All-American Muslim – Thoughts and Response

The new reality show, All-American Muslim, featured on the TLC channel, has caused something of a stir amongst American Muslims, particularly with Blackamerican Muslims, who continue to feel misrepresented, if not completely excluded from the narrative of Islam in American. While I do sympathize with many of the shows detractors for the obvious and above reasons, I think it’s equally important for Muslim Americans in general, and Blackamerican Muslim in particular, to come to grips with the true realities of piety amongst rank-and-file Muslims.

There is no doubt that All-American Muslim (AAM) is a misrepresentation of Muslim life in America. That Blackamericans as well as South-Asian Americans, Latino-Americans, Turkish-Americans and so many others are absent, is a gross misstep in my estimation of the show’s producers. In fact, I believe much of the backlash from Blackamerican Muslims in particular (having read comments on Facebook and other web sites) can be tied in tandem with the 20/20 exposé on Islam in America (see my posts, Islam: Questions and Answers and Bit Parts). Like AAM, the 20/20 show was woefully absent of any black presence. And given that all recent polls show that Blackamericans comprise at least 30% of the American Muslim population, such ire is not difficult to understand.

Racist or exclusivist accusations aside, I personally feel it is high time for Muslim Americans in general, and certain enclaves within Blackamerican Islam in particular, to come to terms with the nature of on-the-ground realities in terms of atypical religiosity amongst Muslims, Arab, black, or otherwise. Being a Detroit native myself, Dearborn was very much in my backyard, and while I have not had an opportunity to discuss the show with anyone from back home just yet, I can affirm that AAM is no way completely representative of normalized Muslim life in Dearborn. I myself have known very religious and conservative Arab families who are no doubt disgusted to some extent, if not by the show’s participants, certainly in how the show itself attempts to represent all Muslims from Dearborn. One commentator on Facebook wrote,

So what if Dearborn is ‘#1 in population of Muslims in America.’ It doesn’t mean they are a good example of the average Muslim American. I would at least expect them to come to NYC. Philly DC or Chicago!

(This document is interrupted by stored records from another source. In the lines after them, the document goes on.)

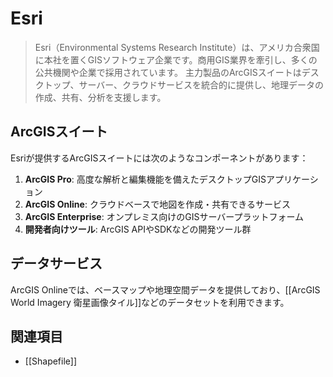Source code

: # Esri

> Esri（Environmental Systems Research Institute）は、アメリカ合衆国に本社を置くGISソフトウェア企業です。商用GIS業界を牽引し、多くの公共機関や企業で採用されています。
> 主力製品のArcGISスイートはデスクトップ、サーバー、クラウドサービスを統合的に提供し、地理データの作成、共有、分析を支援します。

## ArcGISスイート

Esriが提供するArcGISスイートには次のようなコンポーネントがあります：

1. **ArcGIS Pro**: 高度な解析と編集機能を備えたデスクトップGISアプリケーション
2. **ArcGIS Online**: クラウドベースで地図を作成・共有できるサービス
3. **ArcGIS Enterprise**: オンプレミス向けのGISサーバープラットフォーム
4. **開発者向けツール**: ArcGIS APIやSDKなどの開発ツール群

## データサービス

ArcGIS Onlineでは、ベースマップや地理空間データを提供しており、[[ArcGIS World Imagery 衛星画像タイル]]などのデータセットを利用できます。

## 関連項目

- [[Shapefile]]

The above comment shows a heart-felt disgust at the blatant display of “deviant” behavior by Muslims on display for all the world to soak up. While I cannot condone the behavior of the show’s participants, I must concede that their conduct is not so uncommon as many of us (especially conservative Blackamerican Muslims, of whom I can be considered an adherent) would like to believe. Nor is this display of crass behavior exclusively the property of westernized or assimilated Arabs. I cannot recount how many times I have seen (and continue to see) Blackamerican Muslim men in Philadelphia in the company of women who are obviously not their wives or family members. They are so-called halal girlfriends. And this is just the tip of the iceberg with deviant behavior amongst Blackamerican Muslims. So before we loft up stones from our own glass houses, we should perhaps be a bit more honest with the situation at hand.

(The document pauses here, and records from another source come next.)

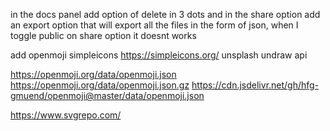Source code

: 
in the docs panel add option of delete in 3 dots and in the share option add an export option that will export all the files in the form of json, when I toggle public on share option it doesnt works



add openmoji simpleicons https://simpleicons.org/ unsplash undraw api

https://openmoji.org/data/openmoji.json
https://openmoji.org/data/openmoji.json.gz
https://cdn.jsdelivr.net/gh/hfg-gmuend/openmoji@master/data/openmoji.json

https://www.svgrepo.com/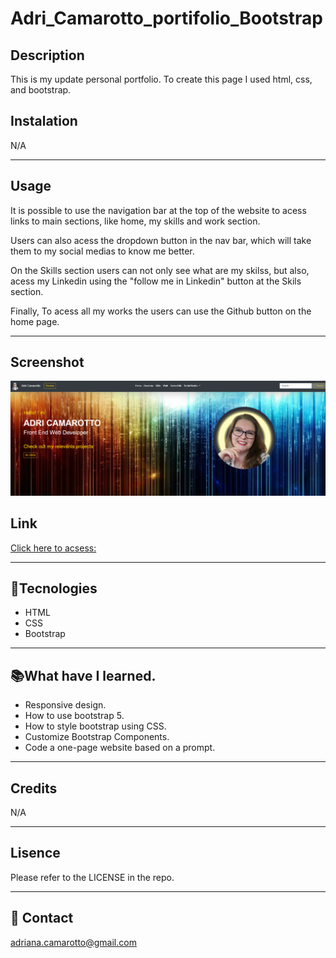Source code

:# Adri_Camarotto_portifolio_Bootstrap


## Description

This is my update personal portfolio. 
To create this page I used html, css, and bootstrap.

## Instalation

N/A

---

## Usage

It is possible to use the navigation bar at the top of the website to acess links to main sections, like home, my skills and work section.

Users can also acess the dropdown button in the nav bar, which will take them to my social medias to know me better.

On the Skills section users can not only see what are my skilss, but also, acess my Linkedin using the "follow me in Linkedin" button at the Skils section.

Finally, To acess all my works the users can use the Github button on the home page.

---

## Screenshot

![preview](./images/Screenshot%202023-01-01%20183328.png)
## Link

[Click here to acsess:](https://adriana-camarotto.github.io/AdriCamarotto_portfolio_Bootstrap/)

---

## 🚀Tecnologies

- HTML
- CSS
- Bootstrap

---

## 📚What have I learned.

- Responsive design.
- How to use bootstrap 5.
- How to style bootstrap using CSS.
- Customize Bootstrap Components.
- Code a one-page website based on a prompt.



---

## Credits

N/A

---

## Lisence

Please refer to the LICENSE in the repo.

---

## 📧 Contact

adriana.camarotto@gmail.com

In a short talk I participated in a few weeks ago, I was asked to speak on the divisions between African and African-American Muslims. In summary, while acknowledging that such divisions do exist, I brought to the surface what I believe to be the crux of the issue: self-validation. It was not so much what African Muslims had done to Blackamerican Muslims per se but rather, so many Blackamerican Muslims continue to embark upon their conception of Islam from a position of low self-esteem. This is why, in my opinion, you still see the majority of Blackamerican Muslims on the East Coast on Friday sporting thobes and other forms of “foreign garb” due in large part to their lack of confidence in their own cultural norms. It is this self-esteem issue that I see resurfacing in the AAM issue. If (Black)American Muslims had more confidence in their own validity as Muslims, then any such displays as are seen on AAM, 20/20, or any other show, would simply be seen in the light of personal malfeasants on the part of those Muslims, and in no way would undermine their own sanctity as Muslims. Whether or not we’re invited to the party should not have any impact on our authenticity as Muslims.

Another comment that caught my eye on Facebook, one I find particularly disturbing, was the following:

I am just speechless… this psedo=modern form of Islam that they want to portray in the media is absolutely disgusting.!!!!

The above rhetoric not only shows just how out of step religiously devout Muslims are from their “religiously challenged” counterparts, it is also revealing of several ideologies that are of great disservice to Islam in America. That “modern” is seen as “psedo” [sic] or fake, reveals just how far myopic, Utopic and completely unrealistic conceptions of Islam run in the American Muslim community. Such rants are juvenile and derelict in duty. Another comment bemoaned the existence of a “westernized, Americanized Islam”:

My coworker told me about the show last week and I told them that it will not depict true Islam, but will portray a westernized conformist view of Islam.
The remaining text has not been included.